Let us hope that this time I have avoided mistakes. The formulation of the version of HBT which I am trying to prove in ZF is adapted from the claims mentioned in this paper. Some remarks explaining what this paper proves about the relation between ZF, AC and HBT for separable spaces can be found below.


As the OP wrote, there are several formulations of Hahn-Banach Theorem. So maybe it is good to start by clearly stating this result.

Hahn-Banach Theorem. Let $X$ be a vector space and let $p:X\to{\mathbb R}$ be any sublinear function. Let $M$ be a vector subspace of $X$ and let $f:M\to{\mathbb R}$ be a linear functional dominated by $p$ on $M$. Then there is a linear extension $\widehat{f}$ of $f$ to $X$ that is dominated by $p$ on $X$.

The formulation that $f$ is dominated by $p$ on $M$ means that $(\forall x\in M) f(x)\le p(x)$.

This is basically the usual formulation of Hahn-Banach Theorem; although you can find many slight variations.

We will try to prove this in ZF:

Hahn-Banach Theorem in ZF. Let $X$ be a separable topological vector space and let $p:X\to{\mathbb R}$ be a continuous sublinear function. Let $M$ be a vector subspace of $X$ and let $f:M\to{\mathbb R}$ be a linear functional dominated by $p$ on $M$. Then there is a linear extension $\widehat{f}$ of $f$ to $X$ that is dominated by $p$ on $X$.

You may notice that this implies that every bounded functional on a subspace $M$ of a separable normed space $X$ can be extended to a functional on $X$ with the same norm. This is is the version of HBT stated here.

Notice a few changes in the formulation of the theorem. Since we want to speak about separable spaces, we need some kind of topology. So it is not that surprising that we work now with topological vector spaces. Maybe it is a little bit surprising that we require $p$ to be continuous. (On the other hand, if we want to use separability, then it is perhaps natural that we will probably use somewhere in the proof that $p$ behaves reasonable w.r.t. the topological structure.) But let us try to prove this version first. We will return to the question, whether continuity of $p$ is needed, later.

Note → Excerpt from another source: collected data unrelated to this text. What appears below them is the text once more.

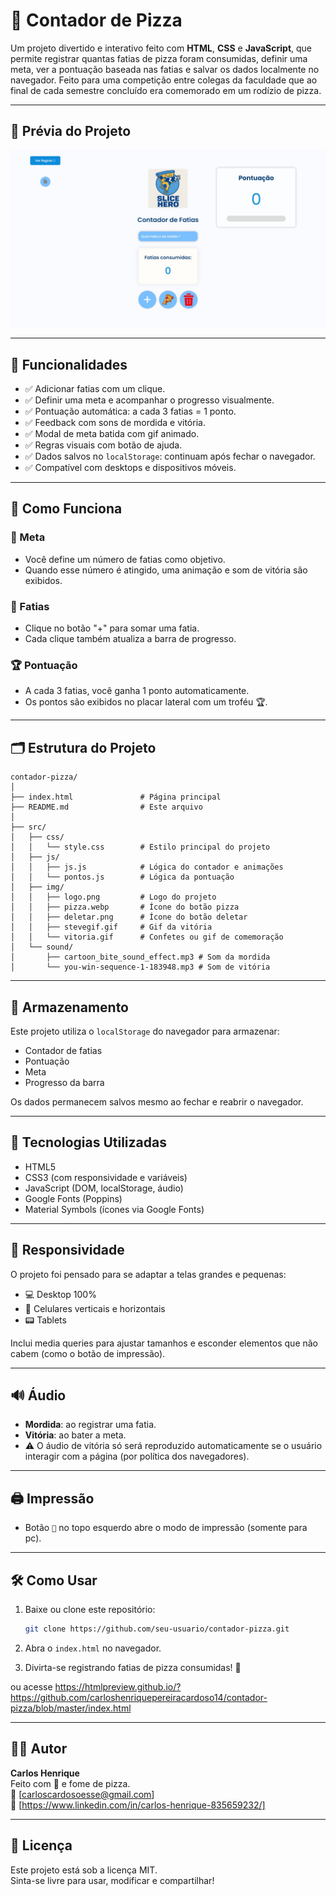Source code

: # 🍕 Contador de Pizza

Um projeto divertido e interativo feito com **HTML**, **CSS** e **JavaScript**, que permite registrar quantas fatias de pizza foram consumidas, definir uma meta, ver a pontuação baseada nas fatias e salvar os dados localmente no navegador. Feito para uma competição entre colegas da faculdade que ao final de cada semestre concluído era comemorado em um rodízio de pizza.

---

## 📸 Prévia do Projeto

![preview](src/img/preview.png)

---

## 🚀 Funcionalidades

- ✅ Adicionar fatias com um clique.
- ✅ Definir uma meta e acompanhar o progresso visualmente.
- ✅ Pontuação automática: a cada 3 fatias = 1 ponto.
- ✅ Feedback com sons de mordida e vitória.
- ✅ Modal de meta batida com gif animado.
- ✅ Regras visuais com botão de ajuda.
- ✅ Dados salvos no `localStorage`: continuam após fechar o navegador.
- ✅ Compatível com desktops e dispositivos móveis.

---

## 🧠 Como Funciona

### 🎯 Meta
- Você define um número de fatias como objetivo.
- Quando esse número é atingido, uma animação e som de vitória são exibidos.

### 🍕 Fatias
- Clique no botão "+" para somar uma fatia.
- Cada clique também atualiza a barra de progresso.

### 🏆 Pontuação
- A cada 3 fatias, você ganha 1 ponto automaticamente.
- Os pontos são exibidos no placar lateral com um troféu 🏆.

---

## 🗂️ Estrutura do Projeto

```
contador-pizza/
│
├── index.html               # Página principal
├── README.md                # Este arquivo
│
├── src/
│   ├── css/
│   │   └── style.css        # Estilo principal do projeto
│   ├── js/
│   │   ├── js.js            # Lógica do contador e animações
│   │   └── pontos.js        # Lógica da pontuação
│   ├── img/
│   │   ├── logo.png         # Logo do projeto
│   │   ├── pizza.webp       # Ícone do botão pizza
│   │   ├── deletar.png      # Ícone do botão deletar
│   │   ├── stevegif.gif     # Gif da vitória
│   │   └── vitoria.gif      # Confetes ou gif de comemoração
│   └── sound/
│       ├── cartoon_bite_sound_effect.mp3 # Som da mordida
│       └── you-win-sequence-1-183948.mp3 # Som de vitória
```

---

## 💾 Armazenamento

Este projeto utiliza o `localStorage` do navegador para armazenar:

- Contador de fatias
- Pontuação
- Meta
- Progresso da barra

Os dados permanecem salvos mesmo ao fechar e reabrir o navegador.

---

## 🧩 Tecnologias Utilizadas

- HTML5
- CSS3 (com responsividade e variáveis)
- JavaScript (DOM, localStorage, áudio)
- Google Fonts (Poppins)
- Material Symbols (ícones via Google Fonts)

---

## 📱 Responsividade

O projeto foi pensado para se adaptar a telas grandes e pequenas:

- 💻 Desktop 100%
- 📱 Celulares verticais e horizontais
- 📟 Tablets

Inclui media queries para ajustar tamanhos e esconder elementos que não cabem (como o botão de impressão).

---

## 🔊 Áudio

- **Mordida**: ao registrar uma fatia.
- **Vitória**: ao bater a meta.
- ⚠️ O áudio de vitória só será reproduzido automaticamente se o usuário interagir com a página (por política dos navegadores).

---

## 🖨️ Impressão

- Botão `📄` no topo esquerdo abre o modo de impressão (somente para pc).

---

## 🛠️ Como Usar

1. Baixe ou clone este repositório:
   ```bash
   git clone https://github.com/seu-usuario/contador-pizza.git
   ```

2. Abra o `index.html` no navegador.

3. Divirta-se registrando fatias de pizza consumidas! 🍕

ou acesse https://htmlpreview.github.io/?https://github.com/carloshenriquepereiracardoso14/contador-pizza/blob/master/index.html

---

## 👨‍💻 Autor

**Carlos Henrique**  
Feito com 💛 e fome de pizza.  
📧 [carloscardosoesse@gmail.com]  
🔗 [https://www.linkedin.com/in/carlos-henrique-835659232/]

---

## 📝 Licença

Este projeto está sob a licença MIT.  
Sinta-se livre para usar, modificar e compartilhar!
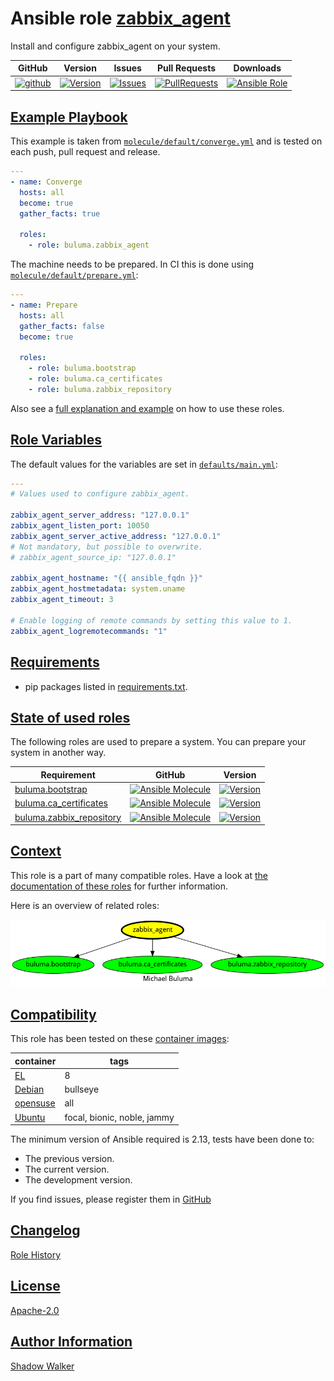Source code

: # Ansible role [zabbix_agent](https://galaxy.ansible.com/ui/standalone/roles/buluma/zabbix_agent/documentation)

Install and configure zabbix_agent on your system.

|GitHub|Version|Issues|Pull Requests|Downloads|
|------|-------|------|-------------|---------|
|[![github](https://github.com/buluma/ansible-role-zabbix_agent/actions/workflows/molecule.yml/badge.svg)](https://github.com/buluma/ansible-role-zabbix_agent/actions/workflows/molecule.yml)|[![Version](https://img.shields.io/github/release/buluma/ansible-role-zabbix_agent.svg)](https://github.com/buluma/ansible-role-zabbix_agent/releases/)|[![Issues](https://img.shields.io/github/issues/buluma/ansible-role-zabbix_agent.svg)](https://github.com/buluma/ansible-role-zabbix_agent/issues/)|[![PullRequests](https://img.shields.io/github/issues-pr-closed-raw/buluma/ansible-role-zabbix_agent.svg)](https://github.com/buluma/ansible-role-zabbix_agent/pulls/)|[![Ansible Role](https://img.shields.io/ansible/role/d/buluma/zabbix_agent)](https://galaxy.ansible.com/ui/standalone/roles/buluma/zabbix_agent/documentation)|

## [Example Playbook](#example-playbook)

This example is taken from [`molecule/default/converge.yml`](https://github.com/buluma/ansible-role-zabbix_agent/blob/master/molecule/default/converge.yml) and is tested on each push, pull request and release.

```yaml
---
- name: Converge
  hosts: all
  become: true
  gather_facts: true

  roles:
    - role: buluma.zabbix_agent
```

The machine needs to be prepared. In CI this is done using [`molecule/default/prepare.yml`](https://github.com/buluma/ansible-role-zabbix_agent/blob/master/molecule/default/prepare.yml):

```yaml
---
- name: Prepare
  hosts: all
  gather_facts: false
  become: true

  roles:
    - role: buluma.bootstrap
    - role: buluma.ca_certificates
    - role: buluma.zabbix_repository
```

Also see a [full explanation and example](https://buluma.github.io/how-to-use-these-roles.html) on how to use these roles.

## [Role Variables](#role-variables)

The default values for the variables are set in [`defaults/main.yml`](https://github.com/buluma/ansible-role-zabbix_agent/blob/master/defaults/main.yml):

```yaml
---
# Values used to configure zabbix_agent.

zabbix_agent_server_address: "127.0.0.1"
zabbix_agent_listen_port: 10050
zabbix_agent_server_active_address: "127.0.0.1"
# Not mandatory, but possible to overwrite.
# zabbix_agent_source_ip: "127.0.0.1"

zabbix_agent_hostname: "{{ ansible_fqdn }}"
zabbix_agent_hostmetadata: system.uname
zabbix_agent_timeout: 3

# Enable logging of remote commands by setting this value to 1.
zabbix_agent_logremotecommands: "1"
```

## [Requirements](#requirements)

- pip packages listed in [requirements.txt](https://github.com/buluma/ansible-role-zabbix_agent/blob/master/requirements.txt).

## [State of used roles](#state-of-used-roles)

The following roles are used to prepare a system. You can prepare your system in another way.

| Requirement | GitHub | Version |
|-------------|--------|--------|
|[buluma.bootstrap](https://galaxy.ansible.com/buluma/bootstrap)|[![Ansible Molecule](https://github.com/buluma/ansible-role-bootstrap/actions/workflows/molecule.yml/badge.svg)](https://github.com/buluma/ansible-role-bootstrap/actions/workflows/molecule.yml)|[![Version](https://img.shields.io/github/release/buluma/ansible-role-bootstrap.svg)](https://github.com/shadowwalker/ansible-role-bootstrap)|
|[buluma.ca_certificates](https://galaxy.ansible.com/buluma/ca_certificates)|[![Ansible Molecule](https://github.com/buluma/ansible-role-ca_certificates/actions/workflows/molecule.yml/badge.svg)](https://github.com/buluma/ansible-role-ca_certificates/actions/workflows/molecule.yml)|[![Version](https://img.shields.io/github/release/buluma/ansible-role-ca_certificates.svg)](https://github.com/shadowwalker/ansible-role-ca_certificates)|
|[buluma.zabbix_repository](https://galaxy.ansible.com/buluma/zabbix_repository)|[![Ansible Molecule](https://github.com/buluma/ansible-role-zabbix_repository/actions/workflows/molecule.yml/badge.svg)](https://github.com/buluma/ansible-role-zabbix_repository/actions/workflows/molecule.yml)|[![Version](https://img.shields.io/github/release/buluma/ansible-role-zabbix_repository.svg)](https://github.com/shadowwalker/ansible-role-zabbix_repository)|

## [Context](#context)

This role is a part of many compatible roles. Have a look at [the documentation of these roles](https://buluma.github.io/) for further information.

Here is an overview of related roles:

![dependencies](https://raw.githubusercontent.com/buluma/ansible-role-zabbix_agent/png/requirements.png "Dependencies")

## [Compatibility](#compatibility)

This role has been tested on these [container images](https://hub.docker.com/u/buluma):

|container|tags|
|---------|----|
|[EL](https://hub.docker.com/r/buluma/enterpriselinux)|8|
|[Debian](https://hub.docker.com/r/buluma/debian)|bullseye|
|[opensuse](https://hub.docker.com/r/buluma/opensuse)|all|
|[Ubuntu](https://hub.docker.com/r/buluma/ubuntu)|focal, bionic, noble, jammy|

The minimum version of Ansible required is 2.13, tests have been done to:

- The previous version.
- The current version.
- The development version.

If you find issues, please register them in [GitHub](https://github.com/buluma/ansible-role-zabbix_agent/issues)

## [Changelog](#changelog)

[Role History](https://github.com/buluma/ansible-role-zabbix_agent/blob/master/CHANGELOG.md)

## [License](#license)

[Apache-2.0](https://github.com/buluma/ansible-role-zabbix_agent/blob/master/LICENSE)

## [Author Information](#author-information)

[Shadow Walker](https://buluma.github.io/)
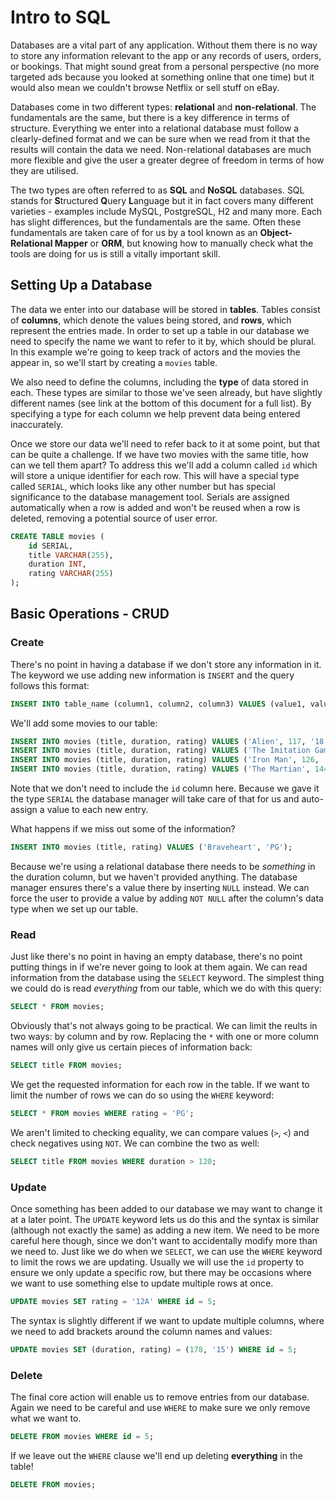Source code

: # Intro to SQL

Databases are a vital part of any application. Without them there is no way to store any information relevant to the app or any records of users, orders, or bookings. That might sound great from a personal perspective (no more targeted ads because you looked at something online that one time) but it would also mean we couldn't browse Netflix or sell stuff on eBay. 

Databases come in two different types: **relational** and **non-relational**. The fundamentals are the same, but there is a key difference in terms of structure. Everything we enter into a relational database must follow a clearly-defined format and we can be sure when we read from it that the results will contain the data we need. Non-relational databases are much more flexible and give the user a greater degree of freedom in terms of how they are utilised.

The two types are often referred to as **SQL** and **NoSQL** databases. SQL stands for **S**tructured **Q**uery **L**anguage but it in fact covers many different varieties - examples include MySQL, PostgreSQL, H2 and many more. Each has slight differences, but the fundamentals are the same. Often these fundamentals are taken care of for us by a tool known as an **Object-Relational Mapper** or **ORM**, but knowing how to manually check what the tools are doing for us is still a vitally important skill.

## Setting Up a Database

The data we enter into our database will be stored in **tables**. Tables consist of **columns**, which denote the values being stored, and **rows**, which represent the entries made. In order to set up a table in our database we need to specify the name we want to refer to it by, which should be plural. In this example we're going to keep track of actors and the movies the appear in, so we'll start by creating a `movies` table.

We also need to define the columns, including the **type** of data stored in each. These types are similar to those we've seen already, but have slightly different names (see link at the bottom of this document for a full list). By specifying a type for each column we help prevent data being entered inaccurately.

Once we store our data we'll need to refer back to it at some point, but that can be quite a challenge. If we have two movies with the same title, how can we tell them apart? To address this we'll add a column called `id` which will store a unique identifier for each row. This will have a special type called `SERIAL`, which looks like any other number but has special significance to the database management tool. Serials are assigned automatically when a row is added and won't be reused when a row is deleted, removing a potential source of user error. 

```sql
CREATE TABLE movies (
	id SERIAL,
	title VARCHAR(255),
	duration INT,
	rating VARCHAR(255)
);
```

## Basic Operations - CRUD

### Create

There's no point in having a database if we don't store any information in it. The keyword we use adding new information is `INSERT` and the query follows this format:

```sql
INSERT INTO table_name (column1, column2, column3) VALUES (value1, value2, value3);
``` 

We'll add some movies to our table:

```sql
INSERT INTO movies (title, duration, rating) VALUES ('Alien', 117, '18');
INSERT INTO movies (title, duration, rating) VALUES ('The Imitation Game', 114, '12A');
INSERT INTO movies (title, duration, rating) VALUES ('Iron Man', 126, '12A');
INSERT INTO movies (title, duration, rating) VALUES ('The Martian', 144, '12A');
```

Note that we don't need to include the `id` column here. Because we gave it the type `SERIAL` the database manager will take care of that for us and auto-assign a value to each new entry.

What happens if we miss out some of the information?

```sql
INSERT INTO movies (title, rating) VALUES ('Braveheart', 'PG');
```

Because we're using a relational database there needs to be *something* in the duration column, but we haven't provided anything. The database manager ensures there's a value there by inserting `NULL` instead. We can force the user to provide a value by adding `NOT NULL` after the column's data type when we set up our table.

### Read

Just like there's no point in having an empty database, there's no point putting things in if we're never going to look at them again. We can read information from the database using the `SELECT` keyword. The simplest thing we could do is read *everything* from our table, which we do with this query:

```sql
SELECT * FROM movies;
```

Obviously that's not always going to be practical. We can limit the reults in two ways: by column and by row. Replacing the `*` with one or more column names will only give us certain pieces of information back:

```sql
SELECT title FROM movies;
```

We get the requested information for each row in the table. If we want to limit the number of rows we can do so using the `WHERE` keyword:

```sql
SELECT * FROM movies WHERE rating = 'PG';
```

We aren't limited to checking equality, we can compare values (`>`, `<`) and check negatives using `NOT`. We can combine the two as well:

```sql
SELECT title FROM movies WHERE duration > 120;
```

### Update

Once something has been added to our database we may want to change it at a later point. The `UPDATE` keyword lets us do this and the syntax is similar (although not exactly the same) as adding a new item. We need to be more careful here though, since we don't want to accidentally modify more than we need to. Just like we do when we `SELECT`, we can use the `WHERE` keyword to limit the rows we are updating. Usually we will use the `id` property to ensure we only update a specific row, but there may be occasions where we want to use something else to update multiple rows at once.

```sql
UPDATE movies SET rating = '12A' WHERE id = 5;
```

The syntax is slightly different if we want to update multiple columns, where we need to add brackets around the column names and values:

```sql
UPDATE movies SET (duration, rating) = (178, '15') WHERE id = 5;
```

### Delete

The final core action will enable us to remove entries from our database. Again we need to be careful and use `WHERE` to make sure we only remove what we want to.

```sql
DELETE FROM movies WHERE id = 5;
```

If we leave out the `WHERE` clause we'll end up deleting **everything** in the table!

```sql
DELETE FROM movies;
```

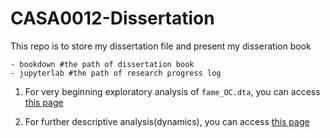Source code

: # CASA0012-Dissertation

This repo is to store my dissertation file and present my disseration book

```
- bookdown #the path of dissertation book
- jupyterlab #the path of research progress log
```

1. For very beginning exploratory analysis of `fame_OC.dta`, you can access [this page](https://zeqiang.fun/CASA0012-Dissertation/jupyterlab/EDA.html)

1. For further descriptive analysis(dynamics), you can access [this page](https://zeqiang.fun/CASA0012-Dissertation/jupyterlab/Dynamics-Research.html)
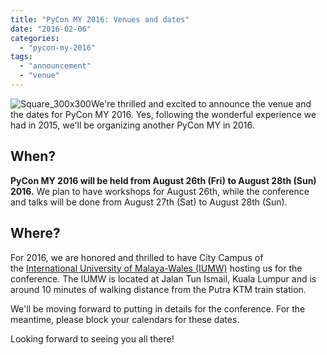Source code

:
 ```yaml
---
title: "PyCon MY 2016: Venues and dates"
date: "2016-02-06"
categories:
  - "pycon-my-2016"
tags:
  - "announcement"
  - "venue"
---
```


![Square_300x300](/archived-images/square_300x300.png)We're thrilled and excited to announce the venue and the dates for PyCon MY 2016. Yes, following the wonderful experience we had in 2015, we'll be organizing another PyCon MY in 2016.

## When?

**PyCon MY 2016 will be held from August 26th (Fri) to August 28th (Sun) 2016.** We plan to have workshops for August 26th, while the conference and talks will be done from August 27th (Sat) to August 28th (Sun).

## Where?

For 2016, we are honored and thrilled to have City Campus of the [International University of Malaya-Wales (IUMW)](http://www.iumw.edu.my/) hosting us for the conference. The IUMW is located at Jalan Tun Ismail, Kuala Lumpur and is around 10 minutes of walking distance from the Putra KTM train station.

We'll be moving forward to putting in details for the conference. For the meantime, please block your calendars for these dates.

Looking forward to seeing you all there!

The standard proof of HBT uses as one of the steps the following fact:

Lemma. Let $X$ be a vector space and let $p:X\to{\mathbb R}$ be a sublinear function. Let $M$ be a vector subspace of $X$ and let $f:M\to{\mathbb R}$ be a linear functional dominated by $p$ on $M$. Let $x\in X$ and let $c\in\mathbb R$ be a number such that $$\sup_{y\in M} [f(y)-p(y-{v})] \le c \le \inf_{y\in M} [p(y+{v})-f(y)].$$

Then there exists a linear function $\overline f \colon [M\cup\{x\}]\to \mathbb R$ which extends $f$, it is dominated by $p$ on $[M\cup\{x\}]$ and $$f(x)=c.$$

Now we can prove this version of HBT in the following steps:

  • Prove the above lemma. And also check that under the assumptions of the lemma $$\sup_{y\in M} [f(y)-p(y-v)] \le \inf_{y\in M} [p(y+{v})-f(y)].$$ which means that we have at least one possible choice of $c$ in such situation.
  • If $X$ is separable and $\{x_n; n\in\mathbb N\}$ is a countable dense subset of $X$, then we can prove using induction and the above lemma that there exists a linear functional $f_n$ defined on $A_n=[M\cup\{x_1,\dots,x_n\}]$ which agrees with $f$ on $M$ and is dominated by $p$ on $A_n$. Moreover, each $f_n$ extends $f_{n-1}$.
  • Notice that in the induction step of this proof we choose some value of $c$ from a non-empty interval. Since the interval is closed, we can simply take the left endpoint at each step of the induction. So we do not need Axiom of Choice here.
  • The above gives us a new linear functional $g$ defined on a dense subspace $A=\bigcup A_n$. (Given simply by $g=\bigcup f_n$, i.e., $g(x)=f_n(x)$ if $x\in A_n$.) Moreover, $g$ is dominated by $p$ on $A$ and $g$ extends $f$.
  • Now it only remains to get from the function defined on the set $A$ the extension to the $\overline A=X$. I.e., we want to show get a function $\widehat f \colon X \to \mathbb R$ which is also linear, dominated by $p$ and fulfills $\widehat f|_M=f$. If we have $x\in X$ then there exists a sequence $(a_n)$ of points of $A$ such that $a_n\to x$. We define $$\widehat f(x):=\lim\limits_{n\to\infty} g(a_n).$$ If we can show that this indeed defines a function (i.e., that the above limit exists and that the value of $\widehat f(x)$ does not depend on the choice of the sequence $(a_n)$), then proving that $\widehat f$ is linear, extends $f$ and is dominated by $p$ is more-or-less straightforward. (Notice that here we will have to use continuity of $p$.)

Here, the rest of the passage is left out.